1949年7月1日、オイゲン・ヨッフムがバイエルン放送交響楽団の首席指揮者に選出され、彼の手によっていわゆる「ソリストによるオーケストラ」が築き上げられた。その結果このオーケストラは、またたく間に古典派とロマン派の両分野で国際的な名声を獲得することになった。このオーケストラは、今日に至るまで二つの柱に基づいて活動している。一つは、首席指揮者と一流の客演指揮者による定期演奏会であり、もう一つはカール・アマデウス・ハルトマンが創始した「ムジカ・ヴィーヴァ」である。その活動を通して、長年コンサート・プログラムから排除されてきた現代音楽が、主に作曲者自身の指揮によって演奏され、イゴール・ストラヴィンスキー、ダリウス・ミヨー、そしてパウル・ヒンデミットが自らオーケストラの指揮台に立った。リヒャルト・シュトラウスも、このオーケストラを指揮した作曲家の一人である。

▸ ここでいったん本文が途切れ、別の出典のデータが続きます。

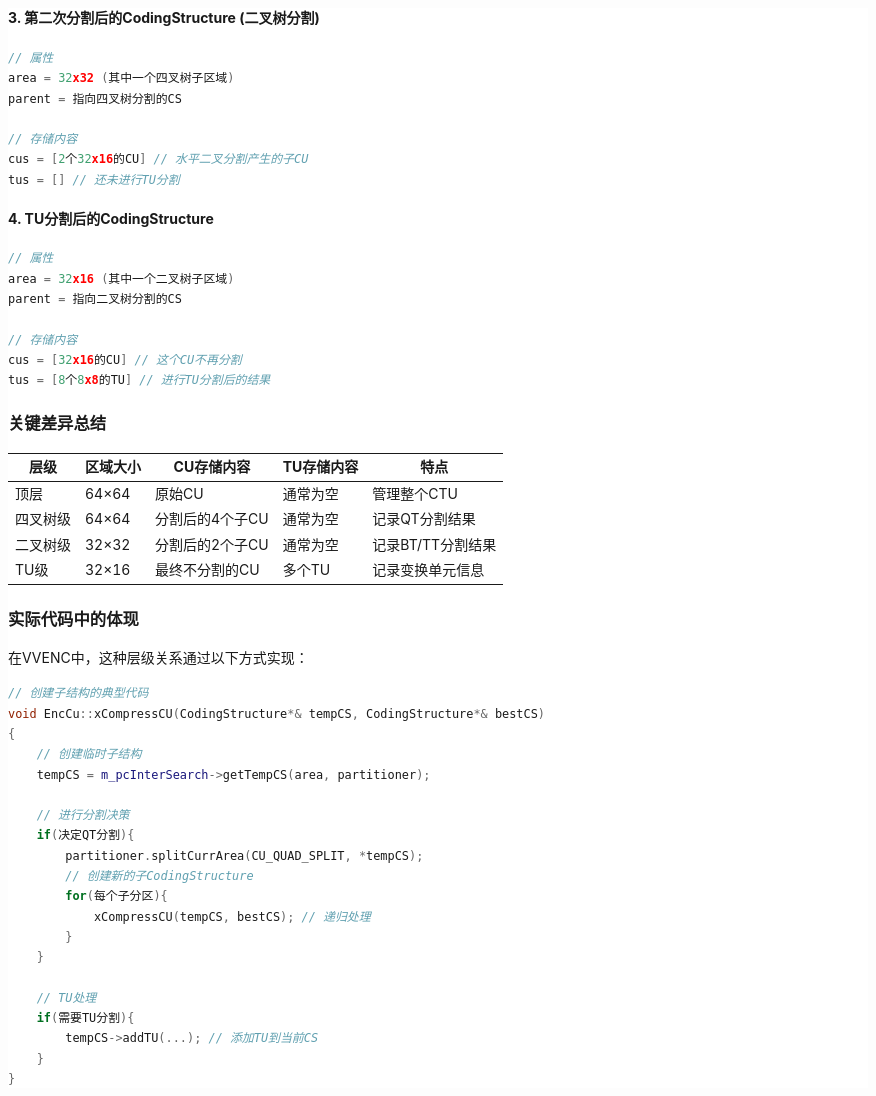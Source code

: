 #### 3. 第二次分割后的CodingStructure (二叉树分割)
```cpp
// 属性
area = 32x32 (其中一个四叉树子区域)
parent = 指向四叉树分割的CS

// 存储内容
cus = [2个32x16的CU] // 水平二叉分割产生的子CU
tus = [] // 还未进行TU分割
```

#### 4. TU分割后的CodingStructure
```cpp
// 属性
area = 32x16 (其中一个二叉树子区域)
parent = 指向二叉树分割的CS

// 存储内容
cus = [32x16的CU] // 这个CU不再分割
tus = [8个8x8的TU] // 进行TU分割后的结果
```

### 关键差异总结

| 层级 | 区域大小 | CU存储内容 | TU存储内容 | 特点 |
|------|---------|-----------|-----------|------|
| 顶层 | 64×64 | 原始CU | 通常为空 | 管理整个CTU |
| 四叉树级 | 64×64 | 分割后的4个子CU | 通常为空 | 记录QT分割结果 |
| 二叉树级 | 32×32 | 分割后的2个子CU | 通常为空 | 记录BT/TT分割结果 |
| TU级 | 32×16 | 最终不分割的CU | 多个TU | 记录变换单元信息 |

### 实际代码中的体现

在VVENC中，这种层级关系通过以下方式实现：
```cpp
// 创建子结构的典型代码
void EncCu::xCompressCU(CodingStructure*& tempCS, CodingStructure*& bestCS)
{
    // 创建临时子结构
    tempCS = m_pcInterSearch->getTempCS(area, partitioner);
    
    // 进行分割决策
    if(决定QT分割){
        partitioner.splitCurrArea(CU_QUAD_SPLIT, *tempCS);
        // 创建新的子CodingStructure
        for(每个子分区){
            xCompressCU(tempCS, bestCS); // 递归处理
        }
    }
    
    // TU处理
    if(需要TU分割){
        tempCS->addTU(...); // 添加TU到当前CS
    }
}
```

オイゲン・ヨッフムは、首席指揮者を11年間務めた後ミュンヘンを去り、後任者としてラファエル・クーベリックが1979年までの18年間首席指揮者のポストに君臨した。彼は最初のマーラー・チクルスを指揮し、その演奏はレコード化されている。クーベリックは20世紀の作品にとりわけ重点を置き、スメタナ、ドヴォルザーク、ヤナーチェクなどのスラブ系の作曲家の作品も積極的に取り入れ、オーケストラのレパートリーを広げた。

1983年にサー・コリン・デイヴィスが新しい首席指揮者に任命された。イギリス出身のデイヴィスは、ウィーン古典派とエクトル・ベルリオーズの作品、そしてイギリスの比較的新しい作品を積極的に取入れ、オーケストラと共に新しいレパートリーを開拓した。

1993年より、ロリン・マゼールがバイエルン放送交響楽団の首席指揮者を務めている。マゼール就任後、当オーケストラはミュンヘンを中心にヨーロッパ内のほとんどの国々をはじめ、南アメリカ、中国、日本、そしてアメリカにも及ぶ演奏活動を行っている。

当初からバイエルン放送交響楽団は、偉大な指揮者たちを客演に迎えてきた。レナード・バーンスタインも頻繁に客演し、1990年に他界するまでこの楽団を定期的に指揮した。リッカルド・ムーティ、カルロス・クライバー、クラウディオ・アバド、小澤征爾、ズービン・メータ、ジョージ・ショルティ、ベルナルト・ハイティンク、ヴォルフガング・サヴァリッシュらが客演指揮者としてこのオーケストラを指揮している。